About half a million people turn up for the annual July 1 rally to mark the handover of the city to China. They are infuriated by a proposal to enact a national security law which they view as infringing on their freedom. It would have prohibited treason, secession, sedition and subversion against the Chinese government. It was shelved indefinitely after the peaceful march.
Tens of thousands of Hong Kongers participate in a protest on July 29 against a proposal to add moral and national education to the curriculum of the city's schools. It is seen as an attempt to "brainwash" young people. In late August, a group of secondary students begin an "occupation" against the proposal and in early September the government announces that schools are given discretion whether to implement the curriculum.
Protesters, mostly students, occupy streets in the financial district, the Causeway Bay shopping belt and Mong Kok (a blue-collar district), to demand greater democracy. They believe that proposals to grant universal suffrage in elections for the chief executive are a sham because candidates are first to be vetted by Beijing. The 79-day largely peaceful sit-in protest, known as the Umbrella Movement or Occupy Central, ends without the protesters winning any concessions from Beijing.

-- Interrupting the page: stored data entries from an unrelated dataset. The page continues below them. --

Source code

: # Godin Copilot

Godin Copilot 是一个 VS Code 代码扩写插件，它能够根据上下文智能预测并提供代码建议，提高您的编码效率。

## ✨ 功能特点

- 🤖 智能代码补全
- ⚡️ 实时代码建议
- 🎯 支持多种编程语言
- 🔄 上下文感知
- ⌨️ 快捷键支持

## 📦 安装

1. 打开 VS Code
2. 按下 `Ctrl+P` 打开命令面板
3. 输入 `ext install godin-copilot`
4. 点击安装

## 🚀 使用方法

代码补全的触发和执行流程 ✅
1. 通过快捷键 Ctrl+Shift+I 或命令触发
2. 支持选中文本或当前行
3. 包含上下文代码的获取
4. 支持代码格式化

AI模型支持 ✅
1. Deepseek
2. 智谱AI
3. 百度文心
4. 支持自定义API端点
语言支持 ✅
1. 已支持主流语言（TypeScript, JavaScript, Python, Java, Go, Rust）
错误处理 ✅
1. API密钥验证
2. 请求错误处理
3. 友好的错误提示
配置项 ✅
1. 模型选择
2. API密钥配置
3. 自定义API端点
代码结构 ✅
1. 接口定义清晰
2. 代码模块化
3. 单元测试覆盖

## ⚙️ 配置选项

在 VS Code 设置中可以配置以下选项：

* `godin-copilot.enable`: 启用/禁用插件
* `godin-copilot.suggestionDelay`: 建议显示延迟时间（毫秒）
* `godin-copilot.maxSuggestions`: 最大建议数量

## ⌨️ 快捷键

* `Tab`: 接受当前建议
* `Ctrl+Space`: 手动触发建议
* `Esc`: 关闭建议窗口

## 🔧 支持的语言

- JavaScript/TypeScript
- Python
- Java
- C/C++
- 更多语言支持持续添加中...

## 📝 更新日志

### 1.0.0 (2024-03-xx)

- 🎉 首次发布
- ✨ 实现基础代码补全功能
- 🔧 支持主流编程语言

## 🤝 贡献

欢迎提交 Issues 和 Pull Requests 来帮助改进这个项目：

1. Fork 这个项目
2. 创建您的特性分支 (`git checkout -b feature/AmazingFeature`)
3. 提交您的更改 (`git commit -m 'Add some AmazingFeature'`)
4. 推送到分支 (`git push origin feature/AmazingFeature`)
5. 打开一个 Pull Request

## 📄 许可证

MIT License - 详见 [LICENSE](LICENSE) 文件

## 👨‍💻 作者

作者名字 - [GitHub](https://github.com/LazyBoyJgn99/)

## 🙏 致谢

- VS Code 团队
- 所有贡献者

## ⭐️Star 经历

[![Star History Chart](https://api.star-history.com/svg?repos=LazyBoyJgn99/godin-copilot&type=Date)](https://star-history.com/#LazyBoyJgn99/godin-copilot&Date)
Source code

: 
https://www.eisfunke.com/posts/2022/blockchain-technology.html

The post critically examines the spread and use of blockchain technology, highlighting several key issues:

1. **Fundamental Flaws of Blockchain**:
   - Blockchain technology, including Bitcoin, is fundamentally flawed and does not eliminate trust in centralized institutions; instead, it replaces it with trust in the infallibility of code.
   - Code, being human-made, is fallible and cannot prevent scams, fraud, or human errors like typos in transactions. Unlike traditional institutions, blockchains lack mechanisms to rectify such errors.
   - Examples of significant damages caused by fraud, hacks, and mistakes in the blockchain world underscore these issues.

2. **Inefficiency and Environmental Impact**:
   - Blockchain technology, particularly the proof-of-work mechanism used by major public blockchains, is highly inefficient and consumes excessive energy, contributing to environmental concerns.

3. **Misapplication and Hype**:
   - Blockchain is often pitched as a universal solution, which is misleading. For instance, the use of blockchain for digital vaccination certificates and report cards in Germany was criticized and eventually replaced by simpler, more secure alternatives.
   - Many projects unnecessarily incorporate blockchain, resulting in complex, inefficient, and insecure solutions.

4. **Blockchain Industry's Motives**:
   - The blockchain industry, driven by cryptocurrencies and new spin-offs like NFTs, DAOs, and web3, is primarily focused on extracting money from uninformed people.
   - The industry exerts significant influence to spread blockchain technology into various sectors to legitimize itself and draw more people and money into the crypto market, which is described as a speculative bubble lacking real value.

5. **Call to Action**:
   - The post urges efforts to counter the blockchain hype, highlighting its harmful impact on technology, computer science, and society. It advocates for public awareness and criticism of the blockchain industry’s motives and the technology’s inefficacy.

A proposed Bill to amend extradition laws that will allow criminal suspects in the city to be sent to the mainland brings Hong Kongers out to the streets in the millions. They oppose the Bill because of fear that it will erode their civil rights and political freedom. Younger protesters adopt more confrontational tactics in order to be heard, leading to clashes with police on June 12 and the storming of the Legislative Council building on July 1.